"La vague est là", Emmanuel Macron face à l'épidémie de coronavirus

"La vague est là", Emmanuel Macron face à l'épidémie de coronavirus©Panoramic

, publié le dimanche 22 mars 2020 à 09h50

Le JDD a pu se rendre à l'intérieur du Palais de l'Elysée pour rencontrer le président de la République qui livre son ressenti face à cette crise historique. C'est un palais de l'Elysée amorphe dans lequel ont pénétré les journalistes du Journal du Dimanche. Ils décrivent une ambiance calme dans laquelle tout tourne au ralenti et tout est contrôlé.

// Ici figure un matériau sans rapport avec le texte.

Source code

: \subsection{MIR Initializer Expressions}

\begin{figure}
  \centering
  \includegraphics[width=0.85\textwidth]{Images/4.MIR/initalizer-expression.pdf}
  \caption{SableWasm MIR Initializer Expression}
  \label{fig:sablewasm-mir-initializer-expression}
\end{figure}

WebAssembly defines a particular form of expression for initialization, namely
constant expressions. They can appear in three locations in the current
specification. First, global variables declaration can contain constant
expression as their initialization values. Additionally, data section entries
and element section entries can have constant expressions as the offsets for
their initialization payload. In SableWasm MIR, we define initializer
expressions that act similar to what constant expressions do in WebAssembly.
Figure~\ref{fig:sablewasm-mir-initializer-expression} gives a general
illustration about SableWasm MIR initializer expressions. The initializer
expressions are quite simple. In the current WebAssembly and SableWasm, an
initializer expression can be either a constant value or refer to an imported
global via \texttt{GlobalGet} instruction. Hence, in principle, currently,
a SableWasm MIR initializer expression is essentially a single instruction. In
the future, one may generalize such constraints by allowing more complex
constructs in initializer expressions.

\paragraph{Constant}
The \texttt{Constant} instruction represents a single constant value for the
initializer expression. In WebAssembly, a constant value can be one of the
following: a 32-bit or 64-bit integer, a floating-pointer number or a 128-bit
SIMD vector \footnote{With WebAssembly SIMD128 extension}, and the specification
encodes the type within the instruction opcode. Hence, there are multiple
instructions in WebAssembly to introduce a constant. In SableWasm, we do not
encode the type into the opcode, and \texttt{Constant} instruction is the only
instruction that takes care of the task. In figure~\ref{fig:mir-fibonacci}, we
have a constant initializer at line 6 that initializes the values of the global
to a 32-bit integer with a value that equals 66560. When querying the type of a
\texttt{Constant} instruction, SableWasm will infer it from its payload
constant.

Des gels phytosanitaires à l'entrée des pièces et seulement de proches collaborateurs auprès du président de la République qu'ils retrouvent tous les jours. Un proche d'Emmanuel Macron explique au JDD : "Le Président est un homme comme les autres, il faut donc faire attention" même s'il a répondu "hors de question" lorsque l'idée de le "mettre sous cloche" a été présentée.
 


"Pas au bout de ce que cette épidémie va nous faire vivre" Face à nos confrères, le président explique que l'épidémie est déjà bien installée et qu'il va falloir l'affronter : "La vague est là. Nous devons faire face à l'urgence sanitaire, protéger les plus faibles, nos aînés et ensuite notre système de santé lui-même." Quant aux répercussions il avance : "Nous allons affronter une crise financière sans précédent, une crise de l'économie réelle. Nous ne sommes pas au bout de ce que cette épidémie va nous faire vivre." "Une guerre" Enfin, Emmanuel Macron n'hésite pas à continuer à utiliser le vocabulaire martial dans l'affrontement avec l'épidémie : "C'est une guerre. Elle va durer. Elle suppose une solidarité, un esprit d'unité très fort. Mais aussi de s'adapte". Auprès de l'hebdomadaire, il insiste sur les fonctions qui sont les siennes en ces temps de crise. "Mon rôle est de superviser. Je donne des instructions stratégiques en fonction de l'évolution du terrain (...) Je dois être au front, aller voir les hôpitaux, être dans l'anticipation", explique-t-il.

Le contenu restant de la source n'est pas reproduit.